WHAT TO PRODUCE.
Calculate how many lines in the following records hold the word "PasswordGeneratorSettings", and report that number without comment.

- - - - -

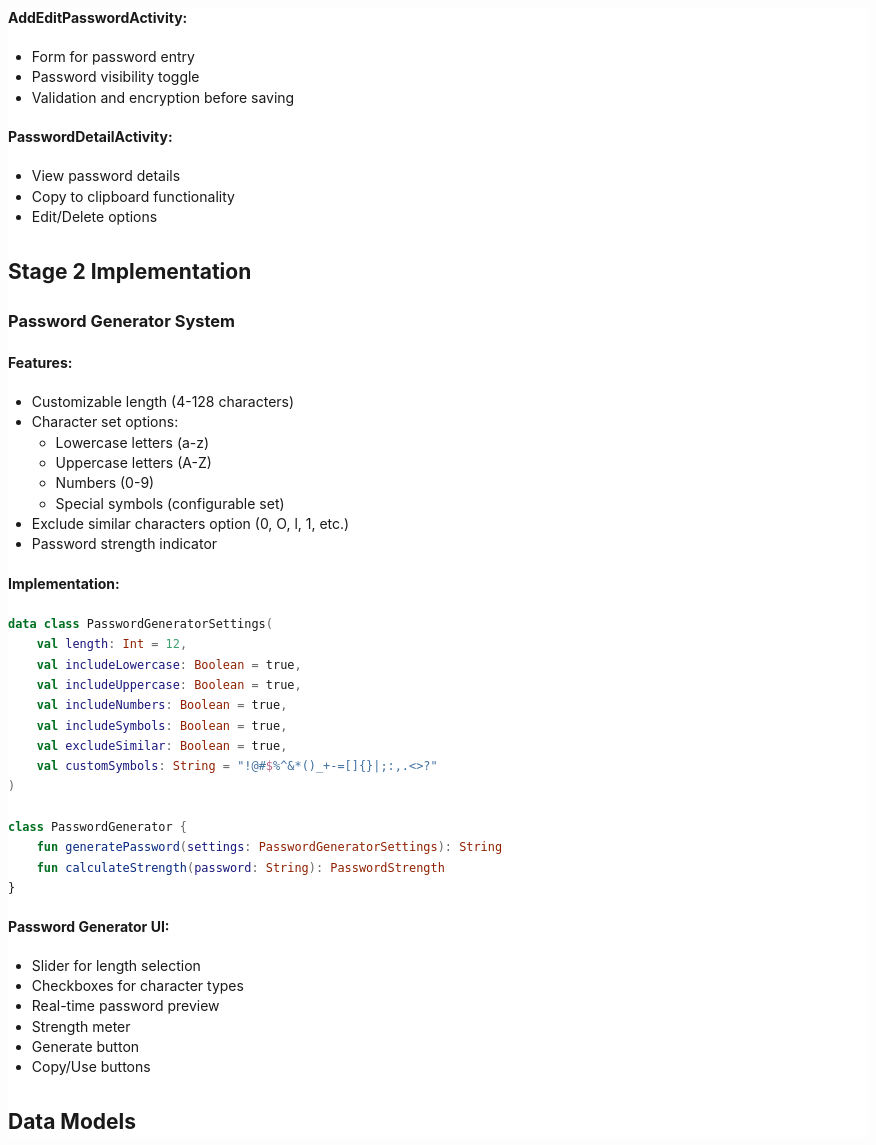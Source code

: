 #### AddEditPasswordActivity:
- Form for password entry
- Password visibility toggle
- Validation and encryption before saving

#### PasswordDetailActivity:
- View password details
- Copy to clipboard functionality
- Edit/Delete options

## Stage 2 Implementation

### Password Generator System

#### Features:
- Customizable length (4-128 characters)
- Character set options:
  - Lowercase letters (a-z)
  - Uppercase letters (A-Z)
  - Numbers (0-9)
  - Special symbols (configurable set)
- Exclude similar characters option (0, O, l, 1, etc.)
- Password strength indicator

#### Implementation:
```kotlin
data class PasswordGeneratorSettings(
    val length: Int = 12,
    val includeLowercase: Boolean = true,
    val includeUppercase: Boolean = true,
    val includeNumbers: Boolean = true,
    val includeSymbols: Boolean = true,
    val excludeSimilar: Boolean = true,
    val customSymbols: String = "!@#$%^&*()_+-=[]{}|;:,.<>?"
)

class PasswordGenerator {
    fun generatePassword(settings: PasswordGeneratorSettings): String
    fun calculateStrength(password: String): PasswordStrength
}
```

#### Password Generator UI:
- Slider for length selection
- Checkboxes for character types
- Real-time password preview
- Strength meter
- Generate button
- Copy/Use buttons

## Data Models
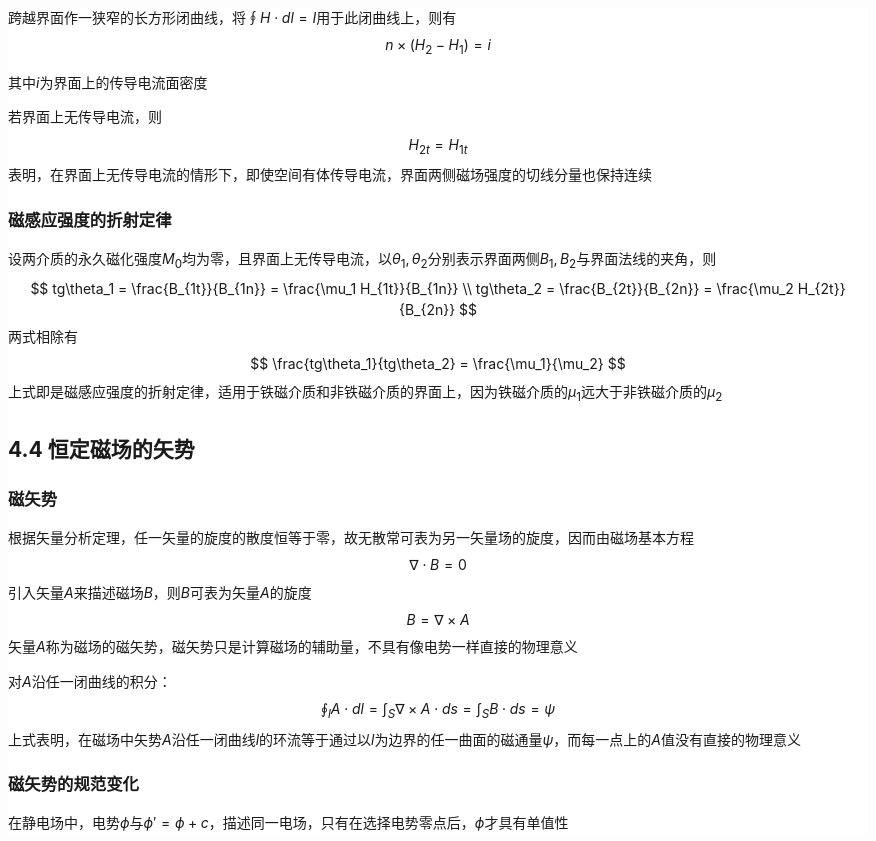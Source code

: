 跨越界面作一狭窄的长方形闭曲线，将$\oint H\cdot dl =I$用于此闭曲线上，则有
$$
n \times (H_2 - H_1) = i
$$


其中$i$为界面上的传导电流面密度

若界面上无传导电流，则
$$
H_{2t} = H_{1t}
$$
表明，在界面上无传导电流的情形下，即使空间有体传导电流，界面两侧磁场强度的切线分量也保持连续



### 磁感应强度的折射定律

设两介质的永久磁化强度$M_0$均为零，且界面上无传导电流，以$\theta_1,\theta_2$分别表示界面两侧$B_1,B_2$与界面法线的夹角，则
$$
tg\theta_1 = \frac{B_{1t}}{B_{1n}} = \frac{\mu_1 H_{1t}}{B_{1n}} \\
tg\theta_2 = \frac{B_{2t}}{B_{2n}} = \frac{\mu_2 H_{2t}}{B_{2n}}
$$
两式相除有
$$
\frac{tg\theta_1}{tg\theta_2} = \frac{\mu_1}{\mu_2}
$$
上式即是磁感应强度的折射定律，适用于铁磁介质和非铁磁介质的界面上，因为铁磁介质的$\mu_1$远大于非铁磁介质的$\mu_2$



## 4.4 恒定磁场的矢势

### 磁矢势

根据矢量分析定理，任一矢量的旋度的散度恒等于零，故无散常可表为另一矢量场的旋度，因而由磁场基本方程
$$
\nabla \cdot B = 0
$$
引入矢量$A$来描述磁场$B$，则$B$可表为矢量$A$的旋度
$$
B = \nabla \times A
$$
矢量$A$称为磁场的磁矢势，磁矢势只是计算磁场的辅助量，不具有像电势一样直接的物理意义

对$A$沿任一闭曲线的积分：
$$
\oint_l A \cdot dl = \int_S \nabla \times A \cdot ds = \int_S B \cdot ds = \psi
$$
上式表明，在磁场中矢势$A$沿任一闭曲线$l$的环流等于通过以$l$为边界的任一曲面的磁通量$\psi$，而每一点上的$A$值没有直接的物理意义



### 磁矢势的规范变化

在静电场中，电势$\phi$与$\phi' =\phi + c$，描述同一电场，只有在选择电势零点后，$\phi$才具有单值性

- - - - -

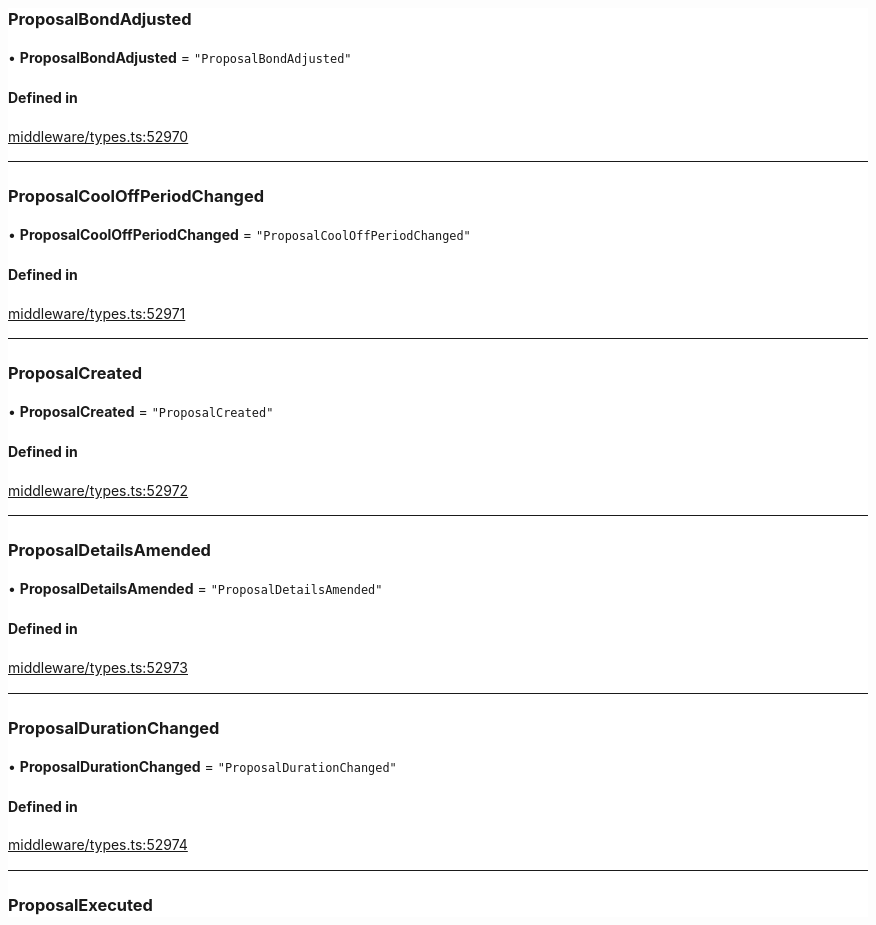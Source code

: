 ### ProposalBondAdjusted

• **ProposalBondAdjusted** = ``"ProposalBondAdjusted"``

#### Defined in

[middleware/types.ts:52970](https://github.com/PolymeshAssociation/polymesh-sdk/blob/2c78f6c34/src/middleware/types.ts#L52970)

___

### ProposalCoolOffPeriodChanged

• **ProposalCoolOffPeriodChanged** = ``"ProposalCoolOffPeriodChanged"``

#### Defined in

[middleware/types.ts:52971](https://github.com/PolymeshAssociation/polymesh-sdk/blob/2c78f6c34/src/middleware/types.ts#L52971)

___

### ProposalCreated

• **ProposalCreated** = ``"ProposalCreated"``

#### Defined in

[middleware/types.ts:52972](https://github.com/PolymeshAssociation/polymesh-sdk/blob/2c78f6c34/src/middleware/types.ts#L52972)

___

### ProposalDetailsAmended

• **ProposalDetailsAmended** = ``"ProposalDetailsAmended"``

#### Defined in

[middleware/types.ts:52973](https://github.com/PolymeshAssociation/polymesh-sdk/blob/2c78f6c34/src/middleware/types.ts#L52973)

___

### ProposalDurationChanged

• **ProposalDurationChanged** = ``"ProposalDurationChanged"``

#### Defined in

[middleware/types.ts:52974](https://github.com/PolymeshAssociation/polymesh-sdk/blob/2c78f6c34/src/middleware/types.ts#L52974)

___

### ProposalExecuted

- - - - -

TASK RESULT.
2